Роза постучался в дверь Ленетты и немедленно вошел, чтобы она не успела выйти и увидеть, кто стучит. Он, мол, насилу вырвался из компании стрелков и пришел сообщить, что вскоре явится и ее супруг, и такового он намерен дождаться здесь. Тому опять как нельзя более повезло в стрельбе, - с этими истинами он пошел навстречу испуганной женщине, но с напускным, высокомерным полярным кругом на лице. В комнате рентмейстер стал равнодушно шагать взад и вперед. Он спросил хозяйку, не вредит ли ее здоровью нынешняя погода, похожая на апрельскую; его же она изнуряет лихорадкой. Ленетта боязливо стояла у окна, наполовину глядя на улицу и наполовину в комнату. Мимоходом он взглянул на рабочий столик, взял круглую бумажную выкройку чепца и ножницы, но положил все обратно, потому что его заинтересовали несколько пачек булавок. "Здесь даже восьмой номер, - сказал он, - эти булавки слишком велики, мадам. Их головки можно бы взять вместо дроби номер один. Вот вам дробь номер восемь, то есть пачка номер один. Дама, для которой вы ее употребите, должна быть благодарна мне". Затем он быстро подступил к ней и немного пониже ее сердца, где сна воткнула про запас целый колчан или колючую изгородь булавок, смело и спокойно вытащил одну; держа ее перед глазами Ленетты, он сказал: "Смотрите, что за скверная полуда; от каждого укола может сделаться нарыв". Он выбросил булавку за окно и, по-видимому, намеревался извлечь остальные из области сердца, - куда судьба и без того уже вонзила множество плохо луженых, - и, пожалуй, даже воткнуть свою пачку в эту прекрасную подушечку для иголок. Но Ленетта с ледяной холодностью сказала: "Не трудитесь". - "Надеюсь, что ваш уважаемый супруг скоро придет, - сказал он и посмотрел на часы. - Стрельба должна бы уже давно закончиться".

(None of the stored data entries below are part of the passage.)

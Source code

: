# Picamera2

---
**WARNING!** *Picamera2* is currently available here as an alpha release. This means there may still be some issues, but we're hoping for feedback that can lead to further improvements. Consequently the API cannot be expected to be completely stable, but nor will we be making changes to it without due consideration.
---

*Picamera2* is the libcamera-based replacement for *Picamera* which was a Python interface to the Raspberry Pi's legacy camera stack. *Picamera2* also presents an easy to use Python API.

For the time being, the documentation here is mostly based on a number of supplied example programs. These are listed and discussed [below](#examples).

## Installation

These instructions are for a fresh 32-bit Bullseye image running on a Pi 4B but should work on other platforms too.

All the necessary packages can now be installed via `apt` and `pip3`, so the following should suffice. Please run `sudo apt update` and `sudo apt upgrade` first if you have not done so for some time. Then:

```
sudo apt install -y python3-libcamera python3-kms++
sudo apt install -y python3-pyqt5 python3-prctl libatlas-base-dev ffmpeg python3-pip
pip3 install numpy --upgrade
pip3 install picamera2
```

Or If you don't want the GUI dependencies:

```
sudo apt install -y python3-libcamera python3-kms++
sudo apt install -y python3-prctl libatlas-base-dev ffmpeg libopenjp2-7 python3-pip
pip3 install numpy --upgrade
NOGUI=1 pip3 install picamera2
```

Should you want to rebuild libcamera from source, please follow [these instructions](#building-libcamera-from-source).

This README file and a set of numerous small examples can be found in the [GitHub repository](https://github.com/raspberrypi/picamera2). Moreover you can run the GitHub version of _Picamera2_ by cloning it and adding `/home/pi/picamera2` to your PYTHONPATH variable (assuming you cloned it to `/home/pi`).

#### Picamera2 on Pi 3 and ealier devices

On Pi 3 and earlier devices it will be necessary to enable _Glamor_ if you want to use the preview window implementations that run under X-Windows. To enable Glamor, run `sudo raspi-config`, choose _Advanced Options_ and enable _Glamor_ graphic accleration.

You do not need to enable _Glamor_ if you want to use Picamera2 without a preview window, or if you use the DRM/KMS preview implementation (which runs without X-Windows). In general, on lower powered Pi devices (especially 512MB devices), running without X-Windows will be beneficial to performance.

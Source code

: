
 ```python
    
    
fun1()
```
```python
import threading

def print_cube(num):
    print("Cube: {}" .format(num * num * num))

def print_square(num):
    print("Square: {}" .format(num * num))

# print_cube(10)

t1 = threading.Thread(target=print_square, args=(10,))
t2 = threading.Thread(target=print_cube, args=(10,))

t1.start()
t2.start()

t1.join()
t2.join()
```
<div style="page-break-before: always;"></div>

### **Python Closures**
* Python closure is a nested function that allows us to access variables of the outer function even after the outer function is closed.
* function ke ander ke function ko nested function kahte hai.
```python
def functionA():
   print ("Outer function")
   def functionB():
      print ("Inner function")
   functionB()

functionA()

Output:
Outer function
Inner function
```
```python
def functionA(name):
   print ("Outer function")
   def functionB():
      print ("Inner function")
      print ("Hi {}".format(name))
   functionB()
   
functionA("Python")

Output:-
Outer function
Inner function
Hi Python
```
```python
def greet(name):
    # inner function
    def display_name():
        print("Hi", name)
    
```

Он снова взял в руки бумажный эскиз чепца и ножницы, но, увидев, что ее взгляд выражает опасение, как бы он не испортил ей выкройку, предпочел извлечь окунутый в Гиппокрену поэтический листок и для препровождения времени сложил его в многогранник и стал разрезать по спирали на концентрические сердца. Он, который, словно авгур, всегда стремился похитить сердце у своей жертвы и у которого, словно у кокетки, утраченные сердца немедленно отрастали заново, как хвосты ящериц, - он всегда имел на языке слово "сердце" (которое немцы и вообще мужчины почти страшатся упоминать), а в руках - разные изображения такового.
Как я полагаю, булавки и полные рифм сердца он здесь оставил потому, что женщина всегда с любовью думает об отсутствующем, когда созерцает оставленные им сувениры. Роза принадлежал к людям такого сорта (они бывают и среди мужчин и среди женщин), которые неспособны проявить проницательность, остроумие и сердцеведение, кроме как в любви к другому полу.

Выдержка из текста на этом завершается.